As mentioned, my fall-back class is a specific circuit training, usually consisting of the following stations:
- Strength exercise
- Competitive games
- Shadow sparring
- One-to-one padwork
That’s an easy template (see above) that can be customized in no time. So, in the blink of an eye, I reduced that template down to the following implementation:
- Two people work one-to-one with the instructors, doing one round of padwork for each of the following skills
- Muay Thai
- Self defense (including sprawls, falls, kicking from the ground, etc)
- The two other people work at a strength station, where the following exercises are performed in a I-go-you-go fashion (alternating ladders from 1 to 5)
- Inverted Row
- Overhead Squat with broomstick
- Power Clean with sandbag
- 1 armed 1 legged deadlift with sandbag
That makes 1 rounds á 2 minutes for every student, five of them one-to-one padwork, the other five strength exercise. Not too bad for a class. Wish I could do that more often. The thing is, though, that this was a rather simple adaptation of a pre-planned template.
Certain guidelines for exercise progression are well known: simple before complex, known before unknown, etc. Those guidelines must be adhered to in order to achieve maximum teaching results. For example, consider the case where you want to teach your students a 720° kick. Of course, you can’t do this just once and then expect everyone to have mastered that skill. On the other hand, you probably shouldn’t do this very often, either, as it will take up valuable training time that could have been used to master the basics… but that’s long term planning, i.e., a different story. I covered this in the [strategic considerations]. So, for short term planning (i.e., class layout), you could contemplate the following things:
- For a 720° kick, the students need to know the 540° kick (duh)
- For the 540° kick, the students need to know the 360° kick (aka tornado kick)

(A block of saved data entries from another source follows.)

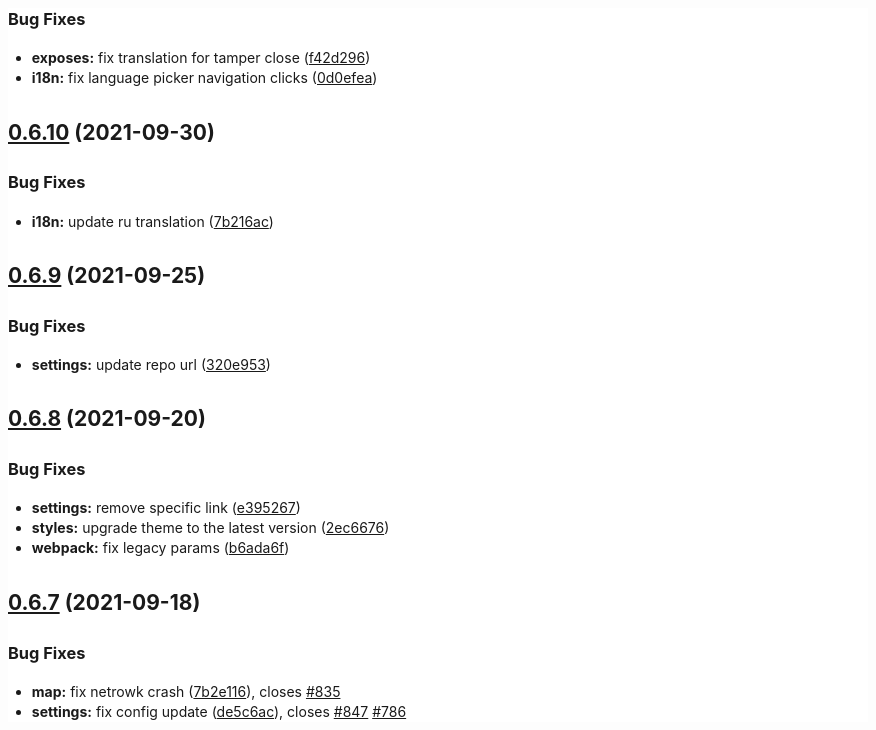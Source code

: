 
### Bug Fixes

* **exposes:** fix translation for tamper close ([f42d296](https://github.com/nghiant/connect-air-frontend//commit/f42d2965a1e9de14a094bf507862c661d972cea1))
* **i18n:** fix language picker navigation clicks ([0d0efea](https://github.com/nghiant/connect-air-frontend//commit/0d0efeaa463ea66b98e662e42d2beec30b97807a))



## [0.6.10](https://github.com/nghiant/connect-air-frontend//compare/0.6.9...0.6.10) (2021-09-30)


### Bug Fixes

* **i18n:** update ru translation ([7b216ac](https://github.com/nghiant/connect-air-frontend//commit/7b216ac3ef50a58fc7d0c4cb3c30205afa201877))



## [0.6.9](https://github.com/nghiant/connect-air-frontend//compare/0.6.8...0.6.9) (2021-09-25)


### Bug Fixes

* **settings:** update repo url ([320e953](https://github.com/nghiant/connect-air-frontend//commit/320e9535eba84ab130c81430b7278fc7ce6857ac))



## [0.6.8](https://github.com/nghiant/connect-air-frontend//compare/0.6.7...0.6.8) (2021-09-20)


### Bug Fixes

* **settings:** remove specific link ([e395267](https://github.com/nghiant/connect-air-frontend//commit/e395267dbea9d33110e3985c0de736cf048d0cfb))
* **styles:** upgrade theme to the latest version ([2ec6676](https://github.com/nghiant/connect-air-frontend//commit/2ec66767a6e2fd74610c972a8b0c7edea44318b4))
* **webpack:** fix legacy params ([b6ada6f](https://github.com/nghiant/connect-air-frontend//commit/b6ada6fbba75de4848b3cb38c3ce786f8e01c492))



## [0.6.7](https://github.com/nghiant/connect-air-frontend//compare/0.6.6...0.6.7) (2021-09-18)


### Bug Fixes

* **map:** fix netrowk crash ([7b2e116](https://github.com/nghiant/connect-air-frontend//commit/7b2e116c282e1763a3c62ad322dc5ab9df908c06)), closes [#835](https://github.com/nghiant/connect-air-frontend//issues/835)
* **settings:** fix config update ([de5c6ac](https://github.com/nghiant/connect-air-frontend//commit/de5c6ac3ef839d2939cebd38e453ae9d7da9ebba)), closes [#847](https://github.com/nghiant/connect-air-frontend//issues/847) [#786](https://github.com/nghiant/connect-air-frontend//issues/786)
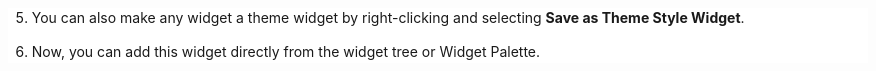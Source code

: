 5. You can also make any widget a theme widget by right-clicking and selecting **Save as Theme Style Widget**.

<div style={{
    position: 'relative',
    paddingBottom: 'calc(56.67989417989418% + 41px)', // Keeps the aspect ratio and additional padding
    height: 0,
    width: '100%'}}>
    <iframe 
        src="https://demo.arcade.software/2zr01BrhFOXNYpNDhv85?embed&show_copy_link=true"
        title=""
        style={{
            position: 'absolute',
            top: 0,
            left: 0,
            width: '100%',
            height: '100%',
            colorScheme: 'light'
        }}
        frameborder="0"
        loading="lazy"
        webkitAllowFullScreen
        mozAllowFullScreen
        allowFullScreen
        allow="clipboard-write">
    </iframe>
</div>
<p></p>

6. Now, you can add this widget directly from the widget tree or Widget Palette.

<div style={{
    position: 'relative',
    paddingBottom: 'calc(56.67989417989418% + 41px)', // Keeps the aspect ratio and additional padding
    height: 0,
    width: '100%'}}>
    <iframe 
        src="https://demo.arcade.software/bILuxIsASoJTFyUflxYD?embed&show_copy_link=true"
        title=""
        style={{
            position: 'absolute',
            top: 0,
            left: 0,
            width: '100%',
            height: '100%',
            colorScheme: 'light'
        }}
        frameborder="0"
        loading="lazy"
        webkitAllowFullScreen
        mozAllowFullScreen
        allowFullScreen
        allow="clipboard-write">
    </iframe>
</div>
<p></p>
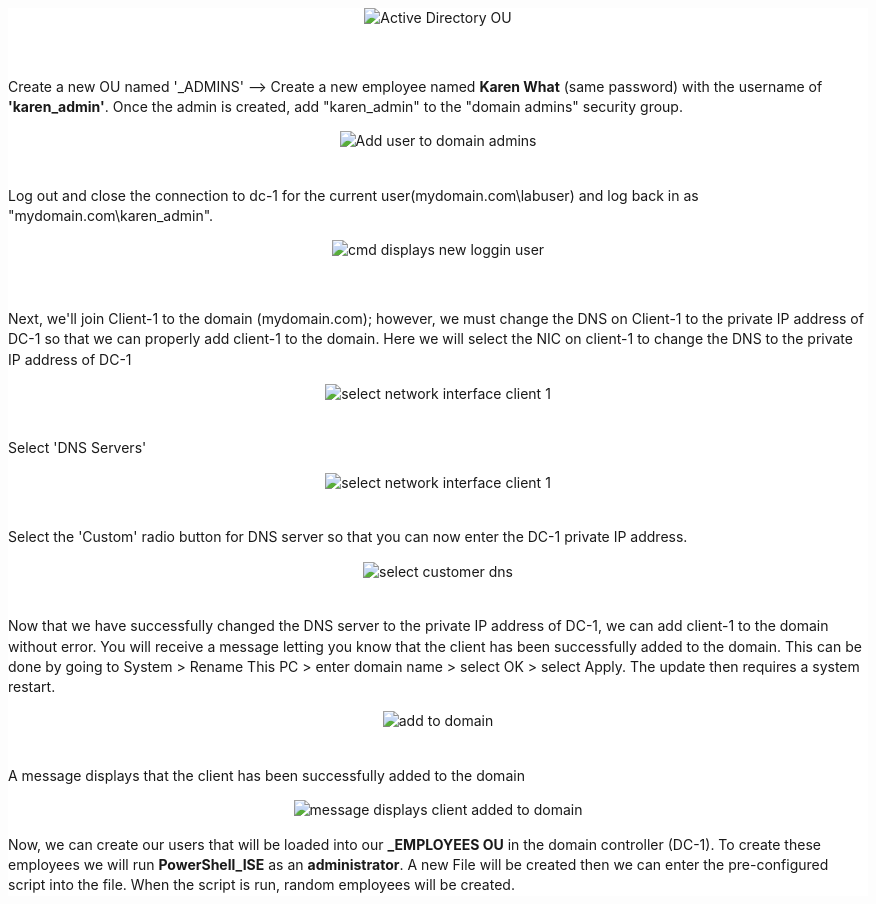 <p align="center">
<img src="https://i.imgur.com/D59IbY9.png" height="80%" width="80%" alt="Active Directory OU"/>
  </p>
</br>

Create a new OU named '_ADMINS' --> Create a new employee named **Karen What** (same password) with the username of **'karen_admin'**. Once the admin is created, add "karen_admin" to the "domain admins" security group.

<p align="center">
<img src="https://i.imgur.com/Qzlpsyk.png" height="80%" width="80%" alt="Add user to domain admins"/>
  </p>
  </br>
Log out and close the connection to dc-1 for the current user(mydomain.com\labuser) and log back in as "mydomain.com\karen_admin".
<p align="center">
<img src="https://i.imgur.com/WiQI5sG.png" height="50%" width="50%" alt="cmd displays new loggin user"/>
 </p>
  </br>
  
Next, we'll join Client-1 to the domain (mydomain.com); however, we must change the DNS on Client-1 to the private IP address of DC-1 so that we can properly add client-1 to the domain. Here we will select the NIC on client-1 to change the DNS to the private IP address of DC-1
 
  <p align="center">
    <img src="https://i.imgur.com/f2Vka1D.png" height="80%" width="80%" alt="select network interface client 1"/> </p>
    </br>
    Select 'DNS Servers'
      <p align="center">
    <img src="https://i.imgur.com/BlO0rjn.png" height="80%" width="80%" alt="select network interface client 1"/> </p>
    </br>
    Select the 'Custom' radio button for DNS server so that you can now enter the DC-1 private IP address.
  <p align="center">
  <img src="https://i.imgur.com/Rcjik7d.png" height="40%" width="40%" alt="select customer dns"/></p>
  </br>
  Now that we have successfully changed the DNS server to the private IP address of DC-1, we can add client-1 to the domain without error. You will receive a message letting you know that the client has been successfully added to the domain. This can be done by going to System > Rename This PC > enter domain name > select OK > select Apply. The update then requires a system restart.  
  <p align="center">
    <img src="https://i.imgur.com/v2B6jza.png" height="50%" width="50%" alt="add to domain"/></p>
    </br>
    A message displays that the client has been successfully added to the domain
    <p align="center">
  <img src="https://i.imgur.com/awUUK52.png" height="50%" width="50%" alt="message displays client added to domain"/>
  </p>
  Now, we can create our users that will be loaded into our <b>_EMPLOYEES OU</b> in the domain controller (DC-1). To create these employees we will run <b>PowerShell_ISE</b> as an <b>administrator</b>. A new File will be created then we can enter the pre-configured script into the file. When the script is run, random employees will be created.
  
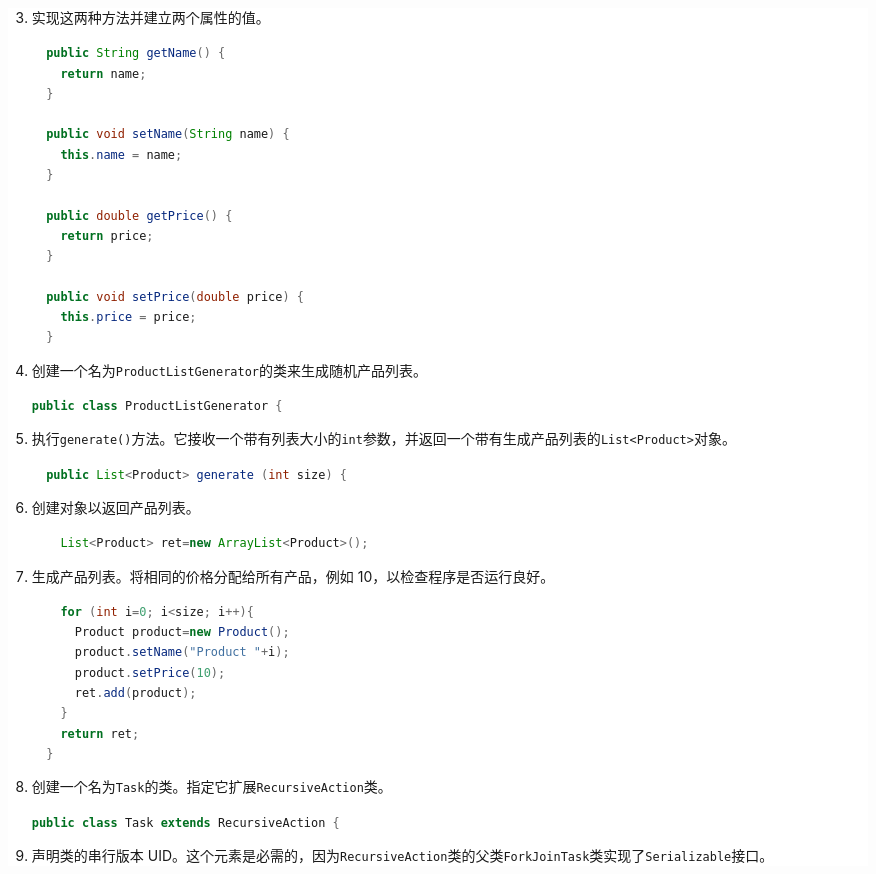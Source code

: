 3.  实现这两种方法并建立两个属性的值。

    ```java
      public String getName() {
        return name;
      }

      public void setName(String name) {
        this.name = name;
      }

      public double getPrice() {
        return price;
      }

      public void setPrice(double price) {
        this.price = price;
      }
    ```

4.  创建一个名为`ProductListGenerator`的类来生成随机产品列表。

    ```java
    public class ProductListGenerator {
    ```

5.  执行`generate()`方法。它接收一个带有列表大小的`int`参数，并返回一个带有生成产品列表的`List<Product>`对象。

    ```java
      public List<Product> generate (int size) {
    ```

6.  创建对象以返回产品列表。

    ```java
        List<Product> ret=new ArrayList<Product>();
    ```

7.  生成产品列表。将相同的价格分配给所有产品，例如 10，以检查程序是否运行良好。

    ```java
        for (int i=0; i<size; i++){
          Product product=new Product();
          product.setName("Product "+i);
          product.setPrice(10);
          ret.add(product);
        }
        return ret;
      }
    ```

8.  创建一个名为`Task`的类。指定它扩展`RecursiveAction`类。

    ```java
    public class Task extends RecursiveAction {
    ```

9.  声明类的串行版本 UID。这个元素是必需的，因为`RecursiveAction`类的父类`ForkJoinTask`类实现了`Serializable`接口。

- For the 360° kick, the students need to know the roundhouse kick
- On top of the 540° kick, the students need to be able to pull off a spinning hook kick
So this already gives you a framework in which you can operate. The two basic techniques that need to be trained are certainly the roundhouse kick and the spinning hook kick. Following the ’simple to complex‘ line of thought, you should probably start the class by drilling the two of those. From there, you can work up. For example, the following progression has worked quite well in the past:
- 2′ roundhouse / spinning hook kick combination
- 2′ roundhouse / spinning hook kick combination w/o setting the kicking leg to the ground
- 2′ tornado / spinning hook kick combination
- 2′ tornado / spinning hook kick combination w/o setting the kicking leg to the ground
- 2′ 540° kick
- 2′ 720° kick
In the above layout, you have to calculate 2 x 6 rounds of 2 minutes each, with say 1 minute rest in between rounds for explanations (2 x 6 x (2 + 1) = 36, round up to 45). In each round, only one aspect is made harder. In round 2, ground contact is limited. After that, ground contact stays limited, only with a different technique (a tornado is pretty much a turn-step/roundhouse kick combination w/o setting the stepping leg to the ground). Round 4 limits ground contact in two moments. You can see where this is going.
- Spend even more time on the warm-up. Do some [prehab] and stability drills, but nothing exhausting. Drill some basic steps such as the turn-step to avoid technical failure at the lowest level.
- Finish the class with some [prehab] and stability drills, this time really going all-out with planks, [Pallof presses] (if you can do them at the Dojo) and similar stuff. This will help prepare the students for the next time you practice high-impact stuff.
Sparring, plyometrics, heavy bag or pad work aren’t viable options to finish this kind of class, at least in my book. Too much joint stress in a state where the ability to focus and really pay attention to details has already declined. Also, trying to squeeze in another new technique is insane. Too much information.